+++ Data extracts +++

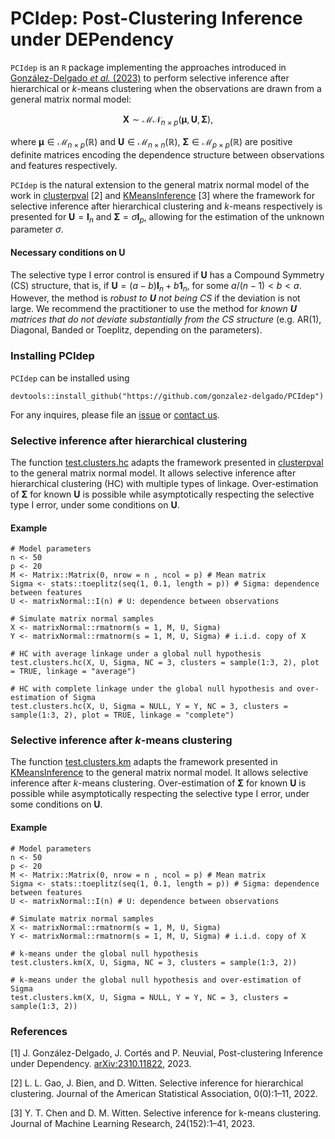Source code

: # PCIdep: Post-Clustering Inference under DEPendency

$\texttt{PCIdep}$ is an $\texttt{R}$ package implementing the approaches introduced in [González-Delgado _et al._ (2023)](http://arxiv.org/abs/2310.11822) to perform selective inference after hierarchical or $k$-means clustering when the observations are drawn from a general matrix normal model:

$$
\mathbf{X}\sim\mathcal{MN}_{n\times p}(\boldsymbol\mu,\mathbf{U},\mathbf{\Sigma}),
$$

where  $`\boldsymbol\mu\in\mathcal{M}_{n\times p}(\mathbb{R})`$ and $`\mathbf{U}\in\mathcal{M}_{n\times n}(\mathbb{R})`$, $`\mathbf{\Sigma}\in\mathcal{M}_{p\times p}(\mathbb{R})`$ are positive definite matrices encoding the dependence structure between observations and features respectively.

$\texttt{PCIdep}$ is the natural extension to the general matrix normal model of the work in [clusterpval](https://github.com/lucylgao/clusterpval) [2] and [KMeansInference](https://github.com/yiqunchen/KmeansInference) [3] where the framework for selective inference after hierarchical clustering and $k$-means respectively is presented for $\mathbf{U}=\mathbf{I}_n$ and $\mathbf{\Sigma}=\sigma\mathbf{I}_p$, allowing for the estimation of the unknown parameter $\sigma$.

#### Necessary conditions on U

The selective type I error control is ensured if $\mathbf{U}$ has a Compound Symmetry (CS) structure, that is, if $\mathbf{U} = (a-b)\mathbf{I}_n + b\mathbf{1}_n$, for some $a/(n-1)<b<a$. However, the method is <i>robust to $\mathbf{U}$ not being CS</i> if the deviation is not large. We recommend the practitioner to use the method for <i>known $\mathbf{U}$ matrices that do not deviate substantially from the CS structure</i> (e.g. AR(1), Diagonal, Banded or Toeplitz, depending on the parameters).
 
### Installing PCIdep

$\texttt{PCIdep}$ can be installed using

```
devtools::install_github("https://github.com/gonzalez-delgado/PCIdep")
```

For any inquires, please file an [issue](https://github.com/gonzalez-delgado/PCIdep/issues) or [contact us](mailto:javier.gonzalez-delgado@ensai.fr).

### Selective inference after hierarchical clustering

The function [test.clusters.hc](https://github.com/gonzalez-delgado/PCIdep/blob/main/R/test.clusters.hc.R) adapts the framework presented in [clusterpval](https://github.com/lucylgao/clusterpval) to the general matrix normal model. It allows selective inference after hierarchical clustering (HC) with multiple types of linkage. Over-estimation of $`\mathbf{\Sigma}`$ for known $`\mathbf{U}`$ is possible while asymptotically respecting the selective type I error, under some conditions on $\mathbf{U}$.

#### Example

```
# Model parameters
n <- 50
p <- 20
M <- Matrix::Matrix(0, nrow = n , ncol = p) # Mean matrix
Sigma <- stats::toeplitz(seq(1, 0.1, length = p)) # Sigma: dependence between features
U <- matrixNormal::I(n) # U: dependence between observations

# Simulate matrix normal samples
X <- matrixNormal::rmatnorm(s = 1, M, U, Sigma)
Y <- matrixNormal::rmatnorm(s = 1, M, U, Sigma) # i.i.d. copy of X

# HC with average linkage under a global null hypothesis
test.clusters.hc(X, U, Sigma, NC = 3, clusters = sample(1:3, 2), plot = TRUE, linkage = "average")

# HC with complete linkage under the global null hypothesis and over-estimation of Sigma
test.clusters.hc(X, U, Sigma = NULL, Y = Y, NC = 3, clusters = sample(1:3, 2), plot = TRUE, linkage = "complete")
```

### Selective inference after $k$-means clustering

The function [test.clusters.km](https://github.com/gonzalez-delgado/PCIdep/blob/main/R/test.clusters.km.R) adapts the framework presented in [KMeansInference](https://github.com/yiqunchen/KmeansInference) to the general matrix normal model. It allows selective inference after $k$-means clustering. Over-estimation of $`\mathbf{\Sigma}`$ for known $`\mathbf{U}`$ is possible while asymptotically respecting the selective type I error, under some conditions on $\mathbf{U}$. 

#### Example

```
# Model parameters
n <- 50
p <- 20
M <- Matrix::Matrix(0, nrow = n , ncol = p) # Mean matrix
Sigma <- stats::toeplitz(seq(1, 0.1, length = p)) # Sigma: dependence between features
U <- matrixNormal::I(n) # U: dependence between observations

# Simulate matrix normal samples
X <- matrixNormal::rmatnorm(s = 1, M, U, Sigma)
Y <- matrixNormal::rmatnorm(s = 1, M, U, Sigma) # i.i.d. copy of X

# k-means under the global null hypothesis
test.clusters.km(X, U, Sigma, NC = 3, clusters = sample(1:3, 2))

# k-means under the global null hypothesis and over-estimation of Sigma
test.clusters.km(X, U, Sigma = NULL, Y = Y, NC = 3, clusters = sample(1:3, 2))
```

### References

[1] J. González-Delgado, J. Cortés and P. Neuvial, Post-clustering Inference under Dependency. [arXiv:2310.11822](http://arxiv.org/abs/2310.11822), 2023.

[2] L. L. Gao, J. Bien, and D. Witten. Selective inference for hierarchical clustering. Journal of the American Statistical Association, 0(0):1–11, 2022. 

[3]  Y. T. Chen and D. M. Witten. Selective inference for k-means clustering. Journal of Machine Learning Research, 24(152):1–41, 2023.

+++

Exercise: Your answer must consist solely of the lines above between the line holding "be installed using" and the line holding "### Selective inference after hierarchical", inclusive, copied exactly.

Answer to this exercise:
$\texttt{PCIdep}$ can be installed using

```
devtools::install_github("https://github.com/gonzalez-delgado/PCIdep")
```

For any inquires, please file an [issue](https://github.com/gonzalez-delgado/PCIdep/issues) or [contact us](mailto:javier.gonzalez-delgado@ensai.fr).

### Selective inference after hierarchical clustering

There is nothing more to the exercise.